[Python-Dev] Stop using timeit, use perf.timeit!
Steven D'Aprano
steve at pearwood.info
Fri Jun 10 09:20:51 EDT 2016
On Fri, Jun 10, 2016 at 01:13:10PM +0200, Victor Stinner wrote:
> Hi,
>
> Last weeks, I made researchs on how to get stable and reliable
> benchmarks, especially for the corner case of microbenchmarks. The
> first result is a serie of article, here are the first three:
Thank you for this! I am very interested in benchmarking.

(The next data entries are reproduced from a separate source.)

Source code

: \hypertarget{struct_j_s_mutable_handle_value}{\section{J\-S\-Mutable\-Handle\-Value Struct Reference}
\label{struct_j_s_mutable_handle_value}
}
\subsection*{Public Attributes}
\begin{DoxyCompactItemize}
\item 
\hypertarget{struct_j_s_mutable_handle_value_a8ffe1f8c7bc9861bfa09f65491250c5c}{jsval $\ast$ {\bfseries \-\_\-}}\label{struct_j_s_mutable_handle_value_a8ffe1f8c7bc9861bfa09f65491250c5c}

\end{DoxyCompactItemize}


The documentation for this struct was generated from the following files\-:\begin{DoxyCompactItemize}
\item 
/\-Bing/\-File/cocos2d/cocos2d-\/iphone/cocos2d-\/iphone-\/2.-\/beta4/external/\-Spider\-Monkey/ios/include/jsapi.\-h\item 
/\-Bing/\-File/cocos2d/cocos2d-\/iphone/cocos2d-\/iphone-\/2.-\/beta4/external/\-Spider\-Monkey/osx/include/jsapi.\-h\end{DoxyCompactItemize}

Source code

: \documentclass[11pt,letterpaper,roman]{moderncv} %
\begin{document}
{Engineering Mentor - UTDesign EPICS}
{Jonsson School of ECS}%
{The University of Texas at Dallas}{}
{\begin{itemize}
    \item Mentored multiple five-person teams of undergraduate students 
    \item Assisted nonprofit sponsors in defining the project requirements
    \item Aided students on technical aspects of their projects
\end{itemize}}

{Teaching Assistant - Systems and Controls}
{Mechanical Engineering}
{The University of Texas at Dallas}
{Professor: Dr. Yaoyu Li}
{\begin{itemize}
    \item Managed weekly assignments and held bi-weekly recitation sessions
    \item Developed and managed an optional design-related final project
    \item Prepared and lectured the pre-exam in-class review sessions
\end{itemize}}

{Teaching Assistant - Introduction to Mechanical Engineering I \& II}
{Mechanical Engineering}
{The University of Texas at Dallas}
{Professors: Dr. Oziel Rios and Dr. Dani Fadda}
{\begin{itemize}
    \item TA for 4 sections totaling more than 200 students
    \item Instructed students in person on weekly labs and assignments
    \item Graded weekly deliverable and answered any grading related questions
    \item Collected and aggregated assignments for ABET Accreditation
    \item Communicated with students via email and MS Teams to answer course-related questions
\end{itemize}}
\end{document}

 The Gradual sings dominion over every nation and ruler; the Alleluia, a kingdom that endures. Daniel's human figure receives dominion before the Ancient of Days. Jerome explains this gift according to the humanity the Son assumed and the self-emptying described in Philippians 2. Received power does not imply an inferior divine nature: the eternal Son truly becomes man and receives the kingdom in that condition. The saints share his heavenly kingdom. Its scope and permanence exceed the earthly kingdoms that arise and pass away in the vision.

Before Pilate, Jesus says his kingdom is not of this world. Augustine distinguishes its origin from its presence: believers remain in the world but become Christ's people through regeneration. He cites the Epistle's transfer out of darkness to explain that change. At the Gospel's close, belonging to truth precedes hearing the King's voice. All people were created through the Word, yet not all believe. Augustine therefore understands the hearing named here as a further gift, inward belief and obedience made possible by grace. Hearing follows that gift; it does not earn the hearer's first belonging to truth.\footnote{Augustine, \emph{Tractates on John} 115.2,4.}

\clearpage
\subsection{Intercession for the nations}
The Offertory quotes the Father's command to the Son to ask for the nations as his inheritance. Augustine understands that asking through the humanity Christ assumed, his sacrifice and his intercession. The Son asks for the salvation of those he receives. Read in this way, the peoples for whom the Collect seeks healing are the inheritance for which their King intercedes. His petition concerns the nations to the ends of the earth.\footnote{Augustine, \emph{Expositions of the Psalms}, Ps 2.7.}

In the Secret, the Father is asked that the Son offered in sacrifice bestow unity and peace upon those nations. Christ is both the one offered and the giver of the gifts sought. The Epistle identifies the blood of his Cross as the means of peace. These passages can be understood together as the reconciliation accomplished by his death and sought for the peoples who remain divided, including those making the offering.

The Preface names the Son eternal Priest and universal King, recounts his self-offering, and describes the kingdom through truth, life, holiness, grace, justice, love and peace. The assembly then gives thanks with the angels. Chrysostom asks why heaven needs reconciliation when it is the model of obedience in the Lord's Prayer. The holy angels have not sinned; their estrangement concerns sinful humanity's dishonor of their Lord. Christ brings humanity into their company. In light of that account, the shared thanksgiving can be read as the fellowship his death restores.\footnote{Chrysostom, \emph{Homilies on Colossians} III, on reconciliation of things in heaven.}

> https://haypo.github.io/journey-to-stable-benchmark-system.html
> https://haypo.github.io/journey-to-stable-benchmark-deadcode.html
> https://haypo.github.io/journey-to-stable-benchmark-average.html
I strongly question your statement in the third:
[quote]
But how can we compare performances if results are random?
Take the minimum?
No! You must never (ever again) use the minimum for
benchmarking! Compute the average and some statistics like
the standard deviation:
[end quote]
While I'm happy to see a real-world use for the statistics module, I
disagree with your logic.
The problem is that random noise can only ever slow the code down, it
cannot speed it up. To put it another way, the random errors in the
timings are always positive.
Suppose you micro-benchmark some code snippet and get a series of
timings. We can model the measured times as:
measured time t = T + ε
where T is the unknown "true" timing we wish to estimate, and ε is some
variable error due to noise in the system. But ε is always positive,
never negative, and we always measure something larger than T.

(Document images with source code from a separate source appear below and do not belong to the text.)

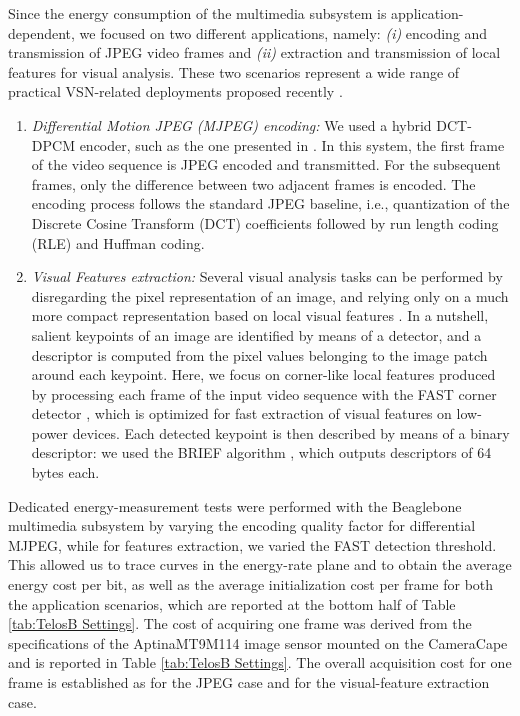 \documentclass[twocolumn,english]{IEEEtran}
\theoremstyle{plain}
\theoremstyle{definition}
\begin{document}
Since the energy consumption of the multimedia subsystem is application-dependent,
we focused on two different applications, namely: \textit{(i)} encoding
and transmission of JPEG video frames and \textit{(ii)} extraction
and transmission of local features for visual analysis. These two
scenarios represent a wide range of practical VSN-related deployments
proposed recently \cite{charfi2009VSN,kwon2009imagesensor,mingorance2010efficient,paniga2011experimental,rahimi2005cyclops,redondi2012rate,yu2004energy,DBLP:conf/MMSP/RedondiBCT}. 

\begin{enumerate}[leftmargin=*] 
\item

\textit{Differential Motion JPEG (MJPEG) encoding:} We used a hybrid
DCT-DPCM encoder, such as the one presented in \cite{paniga2011experimental}.
In this system, the first frame of the video sequence is JPEG encoded
and transmitted. For the subsequent frames, only the difference between
two adjacent frames is encoded. The encoding process follows the standard
JPEG baseline, i.e., quantization of the Discrete Cosine Transform
(DCT) coefficients followed by run length coding (RLE) and Huffman
coding. 

\item

\textit{Visual Features extraction: }Several visual analysis tasks
can be performed by disregarding the pixel representation of an image,
and relying only on a much more compact representation based on local
visual features \cite{DBLP:journals/ijcv/Lowe04}. In a nutshell,
salient keypoints of an image are identified by means of a detector,
and a descriptor is computed from the pixel values belonging to the
image patch around each keypoint. Here, we focus on corner-like local
features produced by processing each frame of the input video sequence
with the FAST corner detector \cite{rosten_2008_faster}, which is
optimized for fast extraction of visual features on low-power devices.
Each detected keypoint is then described by means of a binary descriptor:
we used the BRIEF algorithm \cite{calonder2010brief}, which outputs
descriptors of 64 bytes each. 

\end{enumerate}

Dedicated energy-measurement tests were performed with the Beaglebone
multimedia subsystem by varying the encoding quality factor for differential
MJPEG, while for features extraction, we varied the FAST detection
threshold. This allowed us to trace curves in the energy-rate plane
and to obtain the average energy cost per bit, as well as the average
initialization cost per frame for both the application scenarios,
which are reported at the bottom half of Table \ref{tab:TelosB Settings}.
The cost of acquiring one frame was derived from the specifications
of the AptinaMT9M114 image sensor mounted on the CameraCape and is
reported in Table \ref{tab:TelosB Settings}. The overall acquisition
cost for one frame is established as 
for the JPEG case and  for the
visual-feature extraction case. 
\end{document}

Let's suppose we somehow (magically) know what the epsilons are:
measurements = [T + 0.01, T + 0.02, T + 0.04, T + 0.01]
The average is (4*T + 0.08)/4 = T + 0.02
But the minimum is T + 0.01, which is a better estimate than the
average. Taking the average means that *worse* epsilons will effect your
estimate, while the minimum means that only the smallest epsilon effects
your estimate.
Taking the average is appropriate is if the error terms can be positive
or negative, e.g. if they are *measurement error* rather than noise:
measurements = [T + 0.01, T - 0.02, T + 0.04, T - 0.01]
The average is (4*T + 0.02)/4 = T + 0.005
The minimum is T - 0.02, which is worse than the average.
Unless you have good reason to think that the timing variation is mostly
caused by some error which can be both positive and negative, the
minimum is the right statistic to use, not the average. But ask
yourself: what sort of error, noise or external influence will cause the
code snippet to run FASTER than the fastest the CPU can execute it?